"It might not be everyone's cup of tea, but what is?": As Starfield Shattered Space launches, Bethesda reflects on the importance of players speaking their mind
Design director Emil Pagliarulo on how Bethesda went from selling horse armor to visiting distant planets
The release of Starfield: Shattered Space is a milestone for Bethesda Game Studios. The culmination of a year-long effort to write the next chapter of its science-fiction epic, where an anomalous fracture of space-time prompts a deadly descent into House Va'ruun. For players who now call the Settled Systems home, this expansion is an opportunity to better understand how Starfield will continue to evolve; and for those left a little cold by Bethesda's latest effort, it's a moment to see how the studio responds to the criticism levied at the core game.
Given the decade-long development journey that Bethesda undertook with Starfield, and the divisive launch that followed, I was keen to better understand the impact this experience has had on the studio. Speaking with design director Emil Pagliarulo, I ask what the development of Starfield has taught Bethesda that he thinks it'll carry onto future projects. His response? "Fans really, really, really want The Elder Scrolls 6."
He jokes, but I think the answer speaks to the specter of anticipation that is constantly hovering over Bethesda. The development of a new IP was always going to be an ambitious, disruptive undertaking – particularly when it comes at the perceived cost of a new Elder Scrolls or Fallout. But Pagliarulo is confident that Starfield is following the right trajectory. "I think in a lot of ways, Starfield is the hardest thing Bethesda has ever done. We pushed ourselves to make something totally different. To just jam into an Xbox the biggest, richest space simulation RPG anyone could imagine.
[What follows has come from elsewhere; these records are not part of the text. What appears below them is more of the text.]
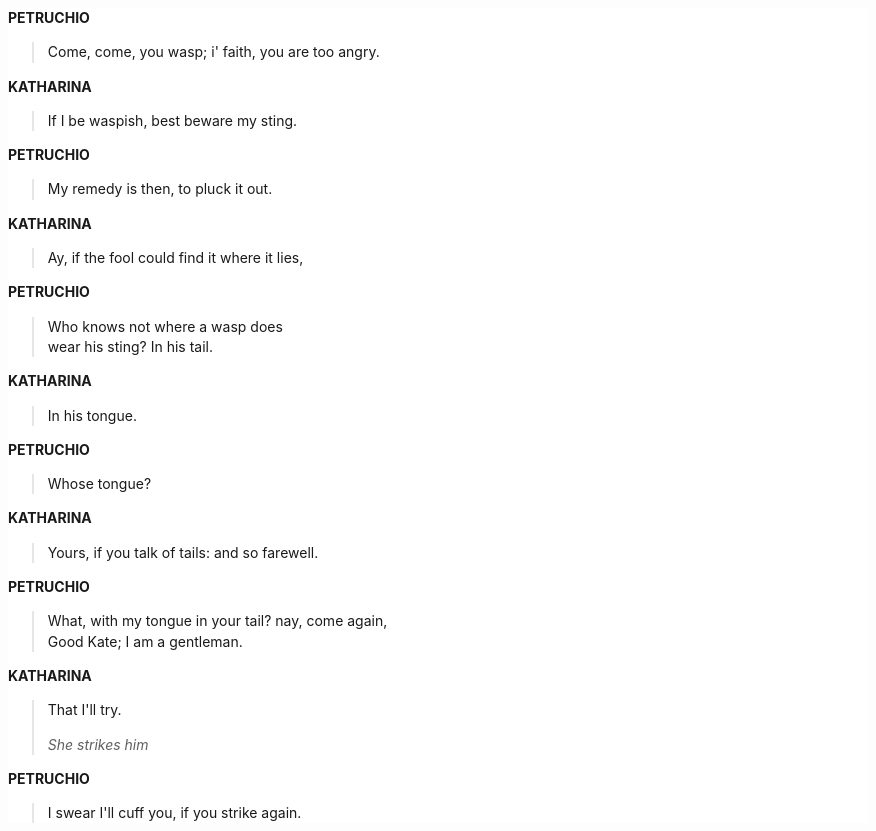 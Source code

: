 <A NAME=speech64><b>PETRUCHIO</b></a>
<blockquote>
<A NAME=216>Come, come, you wasp; i' faith, you are too angry.</A><br>
</blockquote>

<A NAME=speech65><b>KATHARINA</b></a>
<blockquote>
<A NAME=217>If I be waspish, best beware my sting.</A><br>
</blockquote>

<A NAME=speech66><b>PETRUCHIO</b></a>
<blockquote>
<A NAME=218>My remedy is then, to pluck it out.</A><br>
</blockquote>

<A NAME=speech67><b>KATHARINA</b></a>
<blockquote>
<A NAME=219>Ay, if the fool could find it where it lies,</A><br>
</blockquote>

<A NAME=speech68><b>PETRUCHIO</b></a>
<blockquote>
<A NAME=220>Who knows not where a wasp does</A><br>
<A NAME=221>wear his sting? In his tail.</A><br>
</blockquote>

<A NAME=speech69><b>KATHARINA</b></a>
<blockquote>
<A NAME=222>In his tongue.</A><br>
</blockquote>

<A NAME=speech70><b>PETRUCHIO</b></a>
<blockquote>
<A NAME=223>Whose tongue?</A><br>
</blockquote>

<A NAME=speech71><b>KATHARINA</b></a>
<blockquote>
<A NAME=224>Yours, if you talk of tails: and so farewell.</A><br>
</blockquote>

<A NAME=speech72><b>PETRUCHIO</b></a>
<blockquote>
<A NAME=225>What, with my tongue in your tail? nay, come again,</A><br>
<A NAME=226>Good Kate; I am a gentleman.</A><br>
</blockquote>

<A NAME=speech73><b>KATHARINA</b></a>
<blockquote>
<A NAME=227>That I'll try.</A><br>
<p><i>She strikes him</i></p>
</blockquote>

<A NAME=speech74><b>PETRUCHIO</b></a>
<blockquote>
<A NAME=228>I swear I'll cuff you, if you strike again.</A><br>
</blockquote>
That we pulled it off makes Starfield something of a technical marvel. It's also, in a lot of ways, the best game we've ever made. But for us, most importantly, Starfield has its own unique personality, and now sits right next to Fallout and Elder Scrolls."
Bethesda is proud of Starfield and confident in its future, viewing the broad conversations that emerged after its launch as proof the studio was right to try something new. "It might not be everyone's cup of tea, but what is? We created a new IP, from the ground up, and an experience that is absolutely unique on consoles. And I'm not saying Starfield is better or worse than any other game – just different in what we offer. It's that weird Bethesda blend of immersion, action, and RPG… but also different [to] Bethesda's other RPGs," says Pagliarulo. "Starfield is developing its own unique fanbase – it's big, and it's growing. Bethesda used to feel like the studio of Elder Scrolls. Then it was the studio you'd associate with Elder Scrolls and Fallout. Now it's Elder Scrolls, Fallout, and Starfield. Bethesda Game Studios' big three."
Among the stars
Those "big three" differ in their wildly different settings, but a number of uniting traits ensure Bethesda's distinct fingerprints are over them all. Some are small – the way every conversation begins with the camera zooming into a character's face, for example – but others, like darkly funny random events and background stories told through journals and terminals, define what it means to explore in a Bethesda game. Of course, there's also the sweeping expansions and DLC: from offshoot adventures like Fallout 3's Operation Anchorage, to larger areas such as Oblivion's Shivering Isles and Fallout 4's Far Harbor, the studio has a reputation for being able to build upon its games.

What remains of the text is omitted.